BC Business
Fitzsimmons Creek Hydro, near Whistler, was one of the projects examined by KPMG.
There is an alternative to BC Hydro’s Site C megaproject that could generate more jobs and spread the benefits of infrastructure around the province, or so posits Clean Energy BC—a group that represents B.C.’s independent power producers—in a study released Monday. A mix of a dozen smaller dams, wind farms and biomass plants could generate the same output of electricity (5,100 gigawatt hours, or enough to power under half a million average B.C. homes) as Site C. More, it would do so with greater economic benefits, more opportunities for First Nations participation in construction and operations, and while spread infrastructure spending around the province.
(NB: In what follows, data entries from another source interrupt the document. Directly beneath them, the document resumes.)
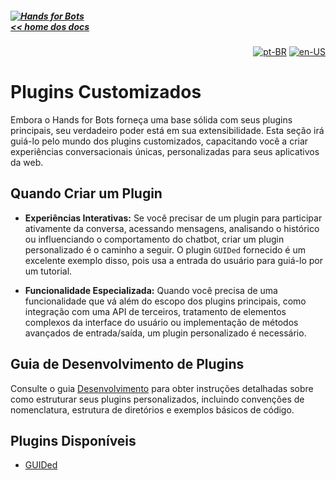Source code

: ##### [![Hands for Bots](https://img.shields.io/badge/[•__•]-Hands_for_Bots-purple?style=social) <br>&lt;&lt; home dos docs](../../README.md)

<div align="right">

[![pt-BR](https://img.shields.io/badge/pt-BR-white)](../plugins.md)
[![en-US](https://img.shields.io/badge/en-US-white)](../en-us/plugins.md)

</div>


# Plugins Customizados


Embora o Hands for Bots forneça uma base sólida com seus plugins principais, seu verdadeiro poder está em sua extensibilidade. Esta seção irá guiá-lo pelo mundo dos plugins customizados, capacitando você a criar experiências conversacionais únicas, personalizadas para seus aplicativos da web.


## Quando Criar um Plugin


- **Experiências Interativas:** Se você precisar de um plugin para participar ativamente da conversa, acessando mensagens, analisando o histórico ou influenciando o comportamento do chatbot, criar um plugin personalizado é o caminho a seguir. O plugin `GUIDed` fornecido é um excelente exemplo disso, pois usa a entrada do usuário para guiá-lo por um tutorial.


- **Funcionalidade Especializada:** Quando você precisa de uma funcionalidade que vá além do escopo dos plugins principais, como integração com uma API de terceiros, tratamento de elementos complexos da interface do usuário ou implementação de métodos avançados de entrada/saída, um plugin personalizado é necessário. 


## Guia de Desenvolvimento de Plugins


Consulte o guia [Desenvolvimento](./development.md) para obter instruções detalhadas sobre como estruturar seus plugins personalizados, incluindo convenções de nomenclatura, estrutura de diretórios e exemplos básicos de código.


## Plugins Disponíveis


- [GUIDed](./plugins/guided.md)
A greater number of independant power projects could “dramatically change the economic landscape of rural B.C. communities,” said Paul Kariya, executive director of Clean Energy BC, in a statement. Over the course of construction, a portfolio of a dozen projects could add $4.3 billion to B.C’s GDP as compared to BC’s Hydro’s estimates of $2.2 billion for Site C, which would be largely concentrated in the Peace River Region. Once in operation, it would add $90 million a year to B.C.’s economy (compared to $7 million from Site C) according to estimates by KPMG, which crunched the numbers in the report. In sum, smaller projects would add 27,800 person-years in employment over 40 years, as compared to 6,400 from Site C. Clean Energy BC has been keen to advocate independent power projects, as an alternative to BC Hydro’s $7.8-billion mega-dam, which has come under fire from First Nations groups and environmentalists for its outsized impact on the local landscape. The KPMG study, which examined 10 current projects, was the second such report in three weeks commissioned by the group. But a decade after the government first moved to privatize parts of B.C.’s hydro energy sector, critics are still skeptical of locking a Crown corporation into expensive long-term contracts for energy that “it didn’t need,” or so writes Marvin Shaffer, an economist at the Canadian Centre for Policy Alternatives, on its blog. “You would think that the fiasco,” he writes, “would have put that unfortunate policy on the back burner for a long time.”